AJP Heart and Circulatory Physiology ◽

10.1152/ajpheart.00594.2014 ◽

2015 ◽

Vol 308 (12) ◽

pp. H1517-H1524 ◽

Cited By ~ 10

Author(s):

Joseph R. H. Mauban ◽

Joseph Zacharia ◽

Seth Fairfax ◽

Withrow Gil Wier

Keyword(s):

Specific Inhibitor ◽

Intrinsic Property ◽

Tissue Perfusion ◽

Pressure Control ◽

Mesenteric Arteries ◽

Myogenic Tone ◽

Resistance Arteries ◽

Virtual Absence ◽

Sphingomyelin Synthase

Myogenic tone is an intrinsic property of the vasculature that contributes to blood pressure control and tissue perfusion. Earlier investigations assigned a key role in myogenic tone to phospholipase C (PLC) and its products, inositol 1,4,5-trisphosphate (IP3) and diacylglycerol (DAG). Here, we used the PLC inhibitor, U-73122, and two other, specific inhibitors of PLC subtypes (PI-PLC and PC-PLC) to delineate the role of PLC in myogenic tone of pressurized murine mesenteric arteries. U-73122 inhibited depolarization-induced contractions (high external K+ concentration), thus confirming reports of nonspecific actions of U-73122 and its limited utility for studies of myogenic tone. Edelfosine, a specific inhibitor of PI-PLC, did not affect depolarization-induced contractions but modulated myogenic tone. Because PI-PLC produces IP3, we investigated the effect of blocking IP3 receptor-mediated Ca2+ release on myogenic tone. Incubation of arteries with xestospongin C did not affect tone, consistent with the virtual absence of Ca2+ waves in arteries with myogenic tone. D-609, an inhibitor of PC-PLC and sphingomyelin synthase, strongly inhibited myogenic tone and had no effect on depolarization-induced contraction.
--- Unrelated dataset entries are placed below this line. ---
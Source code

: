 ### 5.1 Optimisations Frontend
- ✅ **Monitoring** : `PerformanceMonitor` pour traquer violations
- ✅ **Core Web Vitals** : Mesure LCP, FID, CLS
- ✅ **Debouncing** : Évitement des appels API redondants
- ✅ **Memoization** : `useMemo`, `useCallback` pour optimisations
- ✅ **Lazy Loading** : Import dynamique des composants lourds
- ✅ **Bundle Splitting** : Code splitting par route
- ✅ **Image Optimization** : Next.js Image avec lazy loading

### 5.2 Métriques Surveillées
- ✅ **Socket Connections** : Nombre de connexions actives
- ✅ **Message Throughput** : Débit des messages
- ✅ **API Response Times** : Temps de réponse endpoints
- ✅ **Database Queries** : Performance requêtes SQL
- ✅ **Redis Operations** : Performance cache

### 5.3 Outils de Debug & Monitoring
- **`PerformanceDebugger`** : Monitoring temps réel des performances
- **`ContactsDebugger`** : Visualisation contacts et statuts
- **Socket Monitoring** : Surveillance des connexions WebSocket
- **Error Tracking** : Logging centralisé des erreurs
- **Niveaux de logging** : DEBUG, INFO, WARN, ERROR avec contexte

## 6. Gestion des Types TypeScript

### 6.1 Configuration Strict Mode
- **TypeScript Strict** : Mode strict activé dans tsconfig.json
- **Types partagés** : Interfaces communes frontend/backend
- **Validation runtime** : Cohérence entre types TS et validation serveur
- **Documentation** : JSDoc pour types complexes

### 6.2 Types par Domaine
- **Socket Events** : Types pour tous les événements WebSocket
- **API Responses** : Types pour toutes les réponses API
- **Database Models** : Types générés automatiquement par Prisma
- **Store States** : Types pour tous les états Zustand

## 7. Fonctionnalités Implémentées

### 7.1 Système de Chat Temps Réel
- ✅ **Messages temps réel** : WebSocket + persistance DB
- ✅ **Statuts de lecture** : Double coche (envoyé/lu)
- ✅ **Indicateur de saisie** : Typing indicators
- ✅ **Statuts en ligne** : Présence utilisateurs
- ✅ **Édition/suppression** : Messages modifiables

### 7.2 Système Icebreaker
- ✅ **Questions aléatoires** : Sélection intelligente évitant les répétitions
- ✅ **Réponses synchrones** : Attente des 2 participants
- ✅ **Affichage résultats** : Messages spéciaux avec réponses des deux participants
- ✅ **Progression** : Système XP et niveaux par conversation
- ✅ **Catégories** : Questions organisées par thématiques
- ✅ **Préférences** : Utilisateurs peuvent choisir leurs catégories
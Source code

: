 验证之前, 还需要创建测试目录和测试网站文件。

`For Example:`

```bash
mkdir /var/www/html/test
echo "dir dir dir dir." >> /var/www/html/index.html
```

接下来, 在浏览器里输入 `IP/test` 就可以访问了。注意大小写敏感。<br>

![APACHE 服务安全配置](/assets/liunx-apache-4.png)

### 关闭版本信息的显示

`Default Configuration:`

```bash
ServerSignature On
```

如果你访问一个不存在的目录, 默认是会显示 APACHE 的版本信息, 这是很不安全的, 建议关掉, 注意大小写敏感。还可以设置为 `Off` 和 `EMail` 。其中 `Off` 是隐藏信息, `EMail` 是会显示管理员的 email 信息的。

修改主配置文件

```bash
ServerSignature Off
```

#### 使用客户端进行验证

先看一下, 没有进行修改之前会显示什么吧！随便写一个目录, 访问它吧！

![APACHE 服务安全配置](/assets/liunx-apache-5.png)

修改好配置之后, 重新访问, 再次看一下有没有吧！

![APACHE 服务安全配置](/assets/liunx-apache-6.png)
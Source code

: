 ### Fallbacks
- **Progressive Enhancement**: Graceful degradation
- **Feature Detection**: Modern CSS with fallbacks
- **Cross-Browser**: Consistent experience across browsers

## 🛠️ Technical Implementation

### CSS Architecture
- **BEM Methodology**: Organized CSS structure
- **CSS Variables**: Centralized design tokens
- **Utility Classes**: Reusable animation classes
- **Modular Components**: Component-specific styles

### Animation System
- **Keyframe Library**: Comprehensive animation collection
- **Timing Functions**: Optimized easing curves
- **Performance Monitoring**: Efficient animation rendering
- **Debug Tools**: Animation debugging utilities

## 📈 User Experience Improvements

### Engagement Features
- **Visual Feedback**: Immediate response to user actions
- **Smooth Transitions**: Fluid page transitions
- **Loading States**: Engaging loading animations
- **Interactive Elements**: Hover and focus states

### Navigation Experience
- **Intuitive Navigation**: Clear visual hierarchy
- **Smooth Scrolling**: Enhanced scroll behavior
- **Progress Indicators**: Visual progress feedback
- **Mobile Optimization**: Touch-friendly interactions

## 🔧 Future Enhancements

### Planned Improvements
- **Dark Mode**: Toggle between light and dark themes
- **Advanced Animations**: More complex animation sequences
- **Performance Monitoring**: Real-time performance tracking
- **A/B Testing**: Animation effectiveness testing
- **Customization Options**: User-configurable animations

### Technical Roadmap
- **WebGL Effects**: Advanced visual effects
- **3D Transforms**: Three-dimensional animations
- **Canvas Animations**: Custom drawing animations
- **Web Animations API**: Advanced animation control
D-609 appeared to act by lowering cytoplasmic Ca2+ concentration to levels below those that activate contraction. Importantly, incubation of pressurized arteries with a membrane-permeable analog of DAG induced vasoconstriction. The results therefore mandate a reexamination of the signaling pathways activated by the Bayliss mechanism. Our results suggest that PI-PLC and IP3 are not required in maintaining myogenic tone, but DAG, produced by PC-PLC and/or SM synthase, is likely through multiple mechanisms to increase Ca2+ entry and promote vasoconstriction.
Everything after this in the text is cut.